Sassy is an american pronunciation of saucy which near enough the exact same metaphor.
ok so peppery sassy , a new term of one of those terms u can only learn by experience gathering your vocabulario
No, sassy means someone who is not intimidated by authority, someone who won't submit when others try to tell her what to do. For example, a mom might ask her teenager, "Please bring me my sweater", and the sassy teen says, "Go get it yourself!" Or among friends or colleagues, if someone is acting bossy, the sassy person would respond, "You're not the boss of me!". meaning, 'Stop bossing me around'
Can't sassy also mean, cheeky, as in, with lots of confidence, a sassy walk.
How come when you look at the translation, sassy says sassy. I thought that pimenta meant pepper?
I also thought it has a symbolic meaning, but then I looked at the translation and saw "sassy" :|
most translators just list the same word when they don't have a translation for it. That's why is gave you sassy. Not that it's a word in Portuguese.
thats just daft, how is sassy, pepper? makes no sense and my husband is a Brazilian and he says it makes no sense either!
I am confused too!!! She is sassy...ok. but why uma ??? Isn't it the permanent state, her character?

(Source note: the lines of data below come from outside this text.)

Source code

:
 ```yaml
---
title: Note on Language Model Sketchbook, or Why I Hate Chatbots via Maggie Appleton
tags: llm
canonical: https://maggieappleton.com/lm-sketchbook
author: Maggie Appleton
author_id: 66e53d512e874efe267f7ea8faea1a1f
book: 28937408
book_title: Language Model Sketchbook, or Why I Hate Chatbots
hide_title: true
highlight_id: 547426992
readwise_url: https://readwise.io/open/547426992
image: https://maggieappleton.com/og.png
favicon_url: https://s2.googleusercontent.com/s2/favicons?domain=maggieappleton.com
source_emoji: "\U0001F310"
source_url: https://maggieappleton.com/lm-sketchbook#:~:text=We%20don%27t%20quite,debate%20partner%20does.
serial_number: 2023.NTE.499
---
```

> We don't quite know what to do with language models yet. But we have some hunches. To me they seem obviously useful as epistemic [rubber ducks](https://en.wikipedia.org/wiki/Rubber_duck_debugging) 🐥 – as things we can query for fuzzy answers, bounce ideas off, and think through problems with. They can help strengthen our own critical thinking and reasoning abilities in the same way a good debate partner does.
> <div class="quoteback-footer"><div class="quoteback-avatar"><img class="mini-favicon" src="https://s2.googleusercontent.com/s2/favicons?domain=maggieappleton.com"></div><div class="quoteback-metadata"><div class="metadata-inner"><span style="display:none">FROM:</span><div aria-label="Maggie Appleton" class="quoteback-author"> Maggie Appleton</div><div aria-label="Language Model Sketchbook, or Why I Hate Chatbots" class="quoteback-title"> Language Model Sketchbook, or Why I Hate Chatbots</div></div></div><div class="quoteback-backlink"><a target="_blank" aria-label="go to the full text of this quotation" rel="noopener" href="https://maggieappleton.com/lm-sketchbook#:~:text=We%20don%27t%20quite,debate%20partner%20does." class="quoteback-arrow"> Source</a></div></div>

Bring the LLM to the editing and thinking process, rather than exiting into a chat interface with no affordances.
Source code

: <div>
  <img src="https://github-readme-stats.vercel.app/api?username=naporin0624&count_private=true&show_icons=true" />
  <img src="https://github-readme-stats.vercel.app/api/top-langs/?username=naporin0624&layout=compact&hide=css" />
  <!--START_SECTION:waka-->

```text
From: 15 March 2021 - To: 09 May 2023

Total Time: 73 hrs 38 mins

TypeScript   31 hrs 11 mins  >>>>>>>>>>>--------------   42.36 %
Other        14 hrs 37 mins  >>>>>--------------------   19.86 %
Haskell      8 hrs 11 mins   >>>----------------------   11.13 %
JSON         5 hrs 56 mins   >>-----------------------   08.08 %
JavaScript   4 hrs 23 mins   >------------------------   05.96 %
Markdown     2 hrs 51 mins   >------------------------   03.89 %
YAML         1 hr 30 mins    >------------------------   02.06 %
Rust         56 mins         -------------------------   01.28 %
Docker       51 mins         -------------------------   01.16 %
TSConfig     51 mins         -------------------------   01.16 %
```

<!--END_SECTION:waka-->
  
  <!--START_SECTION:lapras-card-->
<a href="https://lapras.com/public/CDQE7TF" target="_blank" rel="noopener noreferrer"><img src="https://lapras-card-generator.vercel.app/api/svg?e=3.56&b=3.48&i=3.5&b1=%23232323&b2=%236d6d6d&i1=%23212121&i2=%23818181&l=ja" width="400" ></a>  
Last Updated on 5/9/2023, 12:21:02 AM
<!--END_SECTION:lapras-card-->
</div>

Perhaps because pepper (pimenta) is a noun, not an adjective? I take it that one is literally saying "she is a pepper" which is a metaphor for "she is sassy"
I got it correct by putting "Ela e pimenta" (I had to cheat because I didn't know pimenta would be used as pepper) but it said "Ela e uma pimenta" is correct also. Does it make more sense to put uma and why do you need it?